• [Work to be completed] Images in the entries are to be skipped, and everything else is to be written out exactly.

(Data provided Opens)

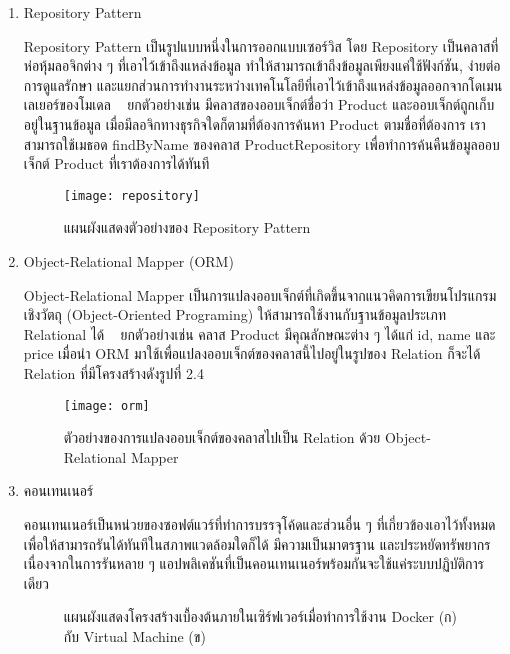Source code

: \begin{enumerate}
	\item Repository Pattern
	
	Repository Pattern เป็นรูปแบบหนึ่งในการออกแบบเซอร์วิส โดย Repository เป็นคลาสที่ห่อหุ้มลอจิกต่าง ๆ ที่เอาไว้เข้าถึงแหล่งข้อมูล ทำให้สามารถเข้าถึงข้อมูลเพียงแค่ใช้ฟังก์ชัน, ง่ายต่อการดูแลรักษา และแยกส่วนการทำงานระหว่างเทคโนโลยีที่เอาไว้เข้าถึงแหล่งข้อมูลออกจากโดเมนเลเยอร์ของโมเดล ~\cite{repository} ยกตัวอย่างเช่น มีคลาสของออบเจ็กต์ชื่อว่า Product และออบเจ็กต์ถูกเก็บอยู่ในฐานข้อมูล เมื่อมีลอจิกทางธุรกิจใดก็ตามที่ต้องการค้นหา Product ตามชื่อที่ต้องการ เราสามารถใช้เมธอด findByName ของคลาส ProductRepository เพื่อทำการค้นคืนข้อมูลออบเจ็กต์ Product ที่เราต้องการได้ทันที
	
	\begin{figure}[!h]
		\centering
		\texttt{[image: repository]}  
		\caption{แผนผังแสดงตัวอย่างของ Repository Pattern}
		\label{Fig:repository}
	\end{figure}
	
	\item Object-Relational Mapper (ORM)
	
	Object-Relational Mapper เป็นการแปลงออบเจ็กต์ที่เกิดขึ้นจากแนวคิดการเขียนโปรแกรมเชิงวัตถุ (Object-Oriented Programing) ให้สามารถใช้งานกับฐานข้อมูลประเภท Relational ได้ ~\cite{orm} ยกตัวอย่างเช่น คลาส Product มีคุณลักษณะต่าง ๆ ได้แก่ id, name และ price เมื่อนำ ORM มาใช้เพื่อแปลงออบเจ็กต์ของคลาสนี้ไปอยู่ในรูปของ Relation ก็จะได้ Relation ที่มีโครงสร้างดังรูปที่ 2.4
	
	\begin{figure}[!h]
		\centering
		\texttt{[image: orm]}  
		\caption{ตัวอย่างของการแปลงออบเจ็กต์ของคลาสไปเป็น Relation ด้วย Object-Relational Mapper}
		\label{Fig:orm}
	\end{figure}
	
	\item คอนเทนเนอร์
	
	คอนเทนเนอร์เป็นหน่วยของซอฟต์แวร์ที่ทำการบรรจุโค้ดและส่วนอื่น ๆ ที่เกี่ยวข้องเอาไว้ทั้งหมดเพื่อให้สามารถรันได้ทันทีในสภาพแวดล้อมใดก็ได้ มีความเป็นมาตรฐาน และประหยัดทรัพยากร เนื่องจากในการรันหลาย ๆ แอปพลิเคชันที่เป็นคอนเทนเนอร์พร้อมกันจะใช้แค่ระบบปฏิบัติการเดียว
	
	\begin{figure}[!h]
		\centering
		\caption{แผนผังแสดงโครงสร้างเบื้องต้นภายในเซิร์ฟเวอร์เมื่อทำการใช้งาน Docker (ก) กับ Virtual Machine (ข)}
		\label{Fig:infra}
	\end{figure}


\end{enumerate}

(Data provided Closes)

• [Result of the task]
Source code

: \begin{enumerate}
	\item Repository Pattern
	
	Repository Pattern เป็นรูปแบบหนึ่งในการออกแบบเซอร์วิส โดย Repository เป็นคลาสที่ห่อหุ้มลอจิกต่าง ๆ ที่เอาไว้เข้าถึงแหล่งข้อมูล ทำให้สามารถเข้าถึงข้อมูลเพียงแค่ใช้ฟังก์ชัน, ง่ายต่อการดูแลรักษา และแยกส่วนการทำงานระหว่างเทคโนโลยีที่เอาไว้เข้าถึงแหล่งข้อมูลออกจากโดเมนเลเยอร์ของโมเดล ~\cite{repository} ยกตัวอย่างเช่น มีคลาสของออบเจ็กต์ชื่อว่า Product และออบเจ็กต์ถูกเก็บอยู่ในฐานข้อมูล เมื่อมีลอจิกทางธุรกิจใดก็ตามที่ต้องการค้นหา Product ตามชื่อที่ต้องการ เราสามารถใช้เมธอด findByName ของคลาส ProductRepository เพื่อทำการค้นคืนข้อมูลออบเจ็กต์ Product ที่เราต้องการได้ทันที
	
	\begin{figure}[!h]
		\centering
		\texttt{[image: repository]}  
		\caption{แผนผังแสดงตัวอย่างของ Repository Pattern}
		\label{Fig:repository}
	\end{figure}
	
	\item Object-Relational Mapper (ORM)
	
	Object-Relational Mapper เป็นการแปลงออบเจ็กต์ที่เกิดขึ้นจากแนวคิดการเขียนโปรแกรมเชิงวัตถุ (Object-Oriented Programing) ให้สามารถใช้งานกับฐานข้อมูลประเภท Relational ได้ ~\cite{orm} ยกตัวอย่างเช่น คลาส Product มีคุณลักษณะต่าง ๆ ได้แก่ id, name และ price เมื่อนำ ORM มาใช้เพื่อแปลงออบเจ็กต์ของคลาสนี้ไปอยู่ในรูปของ Relation ก็จะได้ Relation ที่มีโครงสร้างดังรูปที่ 2.4
	
	\begin{figure}[!h]
		\centering
		\texttt{[image: orm]}  
		\caption{ตัวอย่างของการแปลงออบเจ็กต์ของคลาสไปเป็น Relation ด้วย Object-Relational Mapper}
		\label{Fig:orm}
	\end{figure}
	
	\item คอนเทนเนอร์
	
	คอนเทนเนอร์เป็นหน่วยของซอฟต์แวร์ที่ทำการบรรจุโค้ดและส่วนอื่น ๆ ที่เกี่ยวข้องเอาไว้ทั้งหมดเพื่อให้สามารถรันได้ทันทีในสภาพแวดล้อมใดก็ได้ มีความเป็นมาตรฐาน และประหยัดทรัพยากร เนื่องจากในการรันหลาย ๆ แอปพลิเคชันที่เป็นคอนเทนเนอร์พร้อมกันจะใช้แค่ระบบปฏิบัติการเดียว
	
	\begin{figure}[!h]
		\centering
		\caption{แผนผังแสดงโครงสร้างเบื้องต้นภายในเซิร์ฟเวอร์เมื่อทำการใช้งาน Docker (ก) กับ Virtual Machine (ข)}
		\label{Fig:infra}
	\end{figure}


\end{enumerate}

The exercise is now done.